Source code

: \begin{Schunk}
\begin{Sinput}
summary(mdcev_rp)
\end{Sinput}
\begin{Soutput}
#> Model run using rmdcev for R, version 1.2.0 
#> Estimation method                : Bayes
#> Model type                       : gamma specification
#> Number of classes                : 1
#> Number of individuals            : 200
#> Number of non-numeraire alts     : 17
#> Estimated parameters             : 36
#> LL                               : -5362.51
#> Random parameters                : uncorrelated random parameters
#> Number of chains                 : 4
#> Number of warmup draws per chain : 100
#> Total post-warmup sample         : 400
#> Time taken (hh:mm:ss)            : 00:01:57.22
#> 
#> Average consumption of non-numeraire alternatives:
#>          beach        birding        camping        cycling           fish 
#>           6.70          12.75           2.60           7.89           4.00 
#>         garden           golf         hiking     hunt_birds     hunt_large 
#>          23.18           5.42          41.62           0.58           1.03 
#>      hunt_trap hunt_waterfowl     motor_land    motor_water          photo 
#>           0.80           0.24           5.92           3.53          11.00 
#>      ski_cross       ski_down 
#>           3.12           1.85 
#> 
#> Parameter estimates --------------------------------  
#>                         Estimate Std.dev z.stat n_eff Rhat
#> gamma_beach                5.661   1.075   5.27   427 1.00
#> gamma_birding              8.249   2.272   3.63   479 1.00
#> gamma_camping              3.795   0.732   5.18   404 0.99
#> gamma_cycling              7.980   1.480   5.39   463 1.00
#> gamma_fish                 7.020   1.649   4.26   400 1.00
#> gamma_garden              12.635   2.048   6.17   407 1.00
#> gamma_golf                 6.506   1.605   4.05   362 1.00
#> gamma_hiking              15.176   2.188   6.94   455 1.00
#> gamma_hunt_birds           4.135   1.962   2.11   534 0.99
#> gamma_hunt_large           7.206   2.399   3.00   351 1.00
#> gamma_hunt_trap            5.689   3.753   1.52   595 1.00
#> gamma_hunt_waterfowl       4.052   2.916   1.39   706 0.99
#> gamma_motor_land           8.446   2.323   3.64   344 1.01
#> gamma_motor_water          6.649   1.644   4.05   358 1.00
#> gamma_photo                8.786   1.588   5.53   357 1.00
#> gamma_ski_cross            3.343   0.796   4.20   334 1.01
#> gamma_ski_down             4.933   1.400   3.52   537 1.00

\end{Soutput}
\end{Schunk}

◆ **EXERCISE PROMPT**: Return all data verbatim.

◆ **RESPONSE TO THIS EXERCISE**:
Source code

: \begin{Schunk}
\begin{Sinput}
summary(mdcev_rp)
\end{Sinput}
\begin{Soutput}
#> Model run using rmdcev for R, version 1.2.0 
#> Estimation method                : Bayes
#> Model type                       : gamma specification
#> Number of classes                : 1
#> Number of individuals            : 200
#> Number of non-numeraire alts     : 17
#> Estimated parameters             : 36
#> LL                               : -5362.51
#> Random parameters                : uncorrelated random parameters
#> Number of chains                 : 4
#> Number of warmup draws per chain : 100
#> Total post-warmup sample         : 400
#> Time taken (hh:mm:ss)            : 00:01:57.22
#> 
#> Average consumption of non-numeraire alternatives:
#>          beach        birding        camping        cycling           fish 
#>           6.70          12.75           2.60           7.89           4.00 
#>         garden           golf         hiking     hunt_birds     hunt_large 
#>          23.18           5.42          41.62           0.58           1.03 
#>      hunt_trap hunt_waterfowl     motor_land    motor_water          photo 
#>           0.80           0.24           5.92           3.53          11.00 
#>      ski_cross       ski_down 
#>           3.12           1.85 
#> 
#> Parameter estimates --------------------------------  
#>                         Estimate Std.dev z.stat n_eff Rhat
#> gamma_beach                5.661   1.075   5.27   427 1.00
#> gamma_birding              8.249   2.272   3.63   479 1.00
#> gamma_camping              3.795   0.732   5.18   404 0.99
#> gamma_cycling              7.980   1.480   5.39   463 1.00
#> gamma_fish                 7.020   1.649   4.26   400 1.00
#> gamma_garden              12.635   2.048   6.17   407 1.00
#> gamma_golf                 6.506   1.605   4.05   362 1.00
#> gamma_hiking              15.176   2.188   6.94   455 1.00
#> gamma_hunt_birds           4.135   1.962   2.11   534 0.99
#> gamma_hunt_large           7.206   2.399   3.00   351 1.00
#> gamma_hunt_trap            5.689   3.753   1.52   595 1.00
#> gamma_hunt_waterfowl       4.052   2.916   1.39   706 0.99
#> gamma_motor_land           8.446   2.323   3.64   344 1.01
#> gamma_motor_water          6.649   1.644   4.05   358 1.00
#> gamma_photo                8.786   1.588   5.53   357 1.00
#> gamma_ski_cross            3.343   0.796   4.20   334 1.01
#> gamma_ski_down             4.933   1.400   3.52   537 1.00

\end{Soutput}
\end{Schunk}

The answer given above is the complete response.